Menagerie is an implementation of the Java Concurrency Libraries based on the popular Apache ZooKeeper(http://zookeeper.apache.org).

Why Java Concurrency?

Many Java programmers are familiar with the concurrency model derived in the java.util.concurrent.* packages, but the distributed realm lacks most of these familiar tools. With Menagerie, applications written with java concurrency in mind can become a distributed application with less effort.

Why ZooKeeper?

One of the most difficult aspects of distributed programming is the need to coordinate activities between different parties which are physically separated. They may be different machines running the same application, different applications using the same core services, even different language implementations, but they are all separated. The challenge is to coordinate all these different systems together so as not to ruin or disturb the core of the applications. ZooKeeper is one of the few systems which addresses this problem.

How to use Menagerie

Menagerie is very simple to use, if you are familiar with the java.util.concurrent tools. Wherever you would use a java.util.concurrent tool, drop in the corresponding Menagerie tool instead. Take, for example, a lock. In a java.util.concurrent application, you would do something like:

Lock myLock = new ReentrantLock(); myLock.lock(); try{ //do your stuff }finally{ myLock.unlock(); }

With Menagerie, you would do:

ZkSessionManager sessionManager = new DefaultZkSessionManager("zookeeperserverslist",zooKeeperTimeout); Lock myLock = new ReentrantZkLock("/",sessionManager); myLock.lock(); try{ //do your stuff }finally{ myLock.unlock(); }

And the same applies for all the Menagerie tools.

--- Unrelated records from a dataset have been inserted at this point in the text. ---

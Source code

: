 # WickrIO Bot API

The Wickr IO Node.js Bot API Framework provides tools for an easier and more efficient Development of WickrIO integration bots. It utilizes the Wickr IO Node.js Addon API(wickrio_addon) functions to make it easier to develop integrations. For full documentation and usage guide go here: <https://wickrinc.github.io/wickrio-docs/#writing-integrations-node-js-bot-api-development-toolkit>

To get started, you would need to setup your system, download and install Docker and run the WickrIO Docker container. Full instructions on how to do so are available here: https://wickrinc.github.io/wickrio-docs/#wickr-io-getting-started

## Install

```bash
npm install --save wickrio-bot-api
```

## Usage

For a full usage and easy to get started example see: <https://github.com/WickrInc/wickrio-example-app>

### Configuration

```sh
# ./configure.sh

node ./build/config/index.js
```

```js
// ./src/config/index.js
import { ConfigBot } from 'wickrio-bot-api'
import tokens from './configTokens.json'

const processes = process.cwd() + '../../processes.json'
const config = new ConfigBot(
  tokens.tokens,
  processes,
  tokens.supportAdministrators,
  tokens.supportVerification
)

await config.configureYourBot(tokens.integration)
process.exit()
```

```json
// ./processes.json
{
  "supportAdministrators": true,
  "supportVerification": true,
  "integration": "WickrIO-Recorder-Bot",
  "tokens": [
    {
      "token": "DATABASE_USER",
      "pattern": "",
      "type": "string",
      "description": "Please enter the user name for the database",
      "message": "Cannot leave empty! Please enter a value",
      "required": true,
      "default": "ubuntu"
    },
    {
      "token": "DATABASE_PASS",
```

Wherever java.util.concurrent defines an interface, we either do already, or plan to in the near future, provide an implemenation of it based on ZooKeeper. Of course, many of the java.util.concurrent tools aren't defined as interfaces (CountDownLatch, Semaphore, and CyclicBarrier to name a few). In those cases, we provide an API which is as similar to that of java.util.concurrent as reasonably possible, to ease the transition into ZooKeeper-based development.

Road Map:

Obviously, Menagerie doesn't have every concurrency tool ever written, though we plan to. Initially, Menagerie contains

  • Reentrant Mutex Locks
  • Reentrant ReadWrite Locks
  • Distributed Lock Conditions
  • Count Down Latches
  • Cyclic Barriers
  • Synchronous Leader Election
  • A Distributed Map implementation
  • A Distributed Blocking Queue

ZooKeeper is capable of much more, and we plan to do the following in the next few releases:

  • Asynchronous Leader Election
  • AbstractZkQueuedSynchronizer
  • Distributed Event framework
  • Distributed Executor framework
  • Persistent Messaging Queues

If you think of something that you would like to see, please drop us a line so we can add it to the road map!

Commit Back!

If you see a bug, think of an issue, or just would like to make some commentary, please do! We appreciate all the help that we can get. Just fork and send us a pull request on github.

Contributors

Scott Fines

email: scottfines@gmail.com

twitter: scottfines

News:

April 26, 2011: We're moving to maven. It's usually a lot easier to use for these kinds of projects, and it's going to be helpful since our other big task right now is to begin a full ordeal to heavily test the functionality of everything, and (hopefully) improve the general performance. More information to follow!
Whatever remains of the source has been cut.